Catalyzing Community-led Solar Development: Escaping the Prisoner's Dilemma by Enabling Cooperative Behavior

Open Access
Author:
Ferster, Bronson P
Graduate Program:
Energy and Mineral Engineering
Degree:
Master of Science
Document Type:
Master Thesis
Date of Defense:
February 15, 2019
Committee Members:
  • Jeffrey Brownson, Thesis Advisor
  • Zhen Lei, Committee Member
  • Gretchen Macht, Committee Member
Keywords:
  • community solar
  • catalyzing
  • game theory
  • cooperative behavior
  • project development
  • onboarding
  • shared solar
  • Prisoner's dilemma
  • repeated games
  • social utility
  • collective action
  • solar
  • photovoltaics
  • PV
  • decision
  • strategy
Abstract:
This work presents an empirically tested method to initiate community solar development by enabling cooperative behavior. Shared solar represents only a fraction of distributed photovoltaic generation despite advantages over other distributed solar models. There is an absence of research investigating how agents decide between the various solar models (e.g. residential; community), and a development framework that addresses the unique characteristics of community solar is needed to increase development. In this work, a non-cooperative game modeled stakeholders’ codependent decision between models of solar development. The non-cooperative game served as the uncatalyzed control experiment where there is not facilitated communication. An experimental “catalyst” for onboarding community solar was evaluated to analyze the influence of facilitated cooperation on project development. In the experiment, stakeholders were engaged through demonstrated practices that effectively lead to high-utility cooperative behavior. A cooperative game model was constructed to quantitatively measure the influence of the catalyst. The control non-cooperative game revealed a rational agent preferred a low-utility independent solar strategy to a higher utility cooperative solar strategy (20% difference in normalized welfare). This result emphasized the need for an intra-active force (such as the proposed catalyst) to reach the most economically efficient outcomes, and it established a mechanism that partially explained the broad absence of shared solar.

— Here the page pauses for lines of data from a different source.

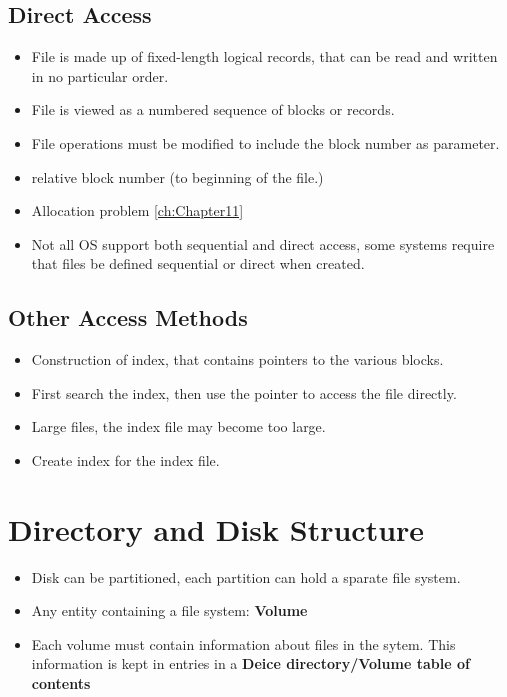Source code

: \documentclass[10pt]{report}
\begin{document}
		\subsection{Direct Access}
			\begin{itemize}
					\item File is made up of fixed-length logical records, that can be read and written in no particular order.
					\item File is viewed as a numbered sequence of blocks or records.
					\item File operations must be modified to include the block number as parameter.
					\item relative block number (to beginning of the file.)
					\item Allocation problem \autoref{ch:Chapter11}
					\item Not all OS support both sequential and direct access, some systems require that files be defined sequential or direct when created.
			\end{itemize}

		\subsection{Other Access Methods}
			\begin{itemize}
					\item Construction of index, that contains pointers to the various blocks.
					\item First search the index, then use the pointer to access the file directly.
					\item Large files, the index file may become too large.
					\item Create index for the index file.
			\end{itemize}

	\section{Directory and Disk Structure}
		\begin{itemize}
				\item Disk can be partitioned, each partition can hold a sparate file system.
				\item Any entity containing a file system: \textbf{Volume}
				\item Each volume must contain information about files in the sytem. This information is kept in entries in a \textbf{Deice directory/Volume table of contents}
		\end{itemize}
\end{document}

The efforts to facilitate cooperative behavior successfully catalyzed two community-led solar projects in a locale previously void of shared solar. The experimental catalyst was the dominant player for onboarding community solar: it was responsible for 53% of the effective onboarding in the region, and the catalyzed community-led solar projects experienced an increase in onboarding effectiveness by a factor of 2.4 and 2.8. The community solar catalyst can be applied in other locales to overcome barriers inhibiting shared solar development.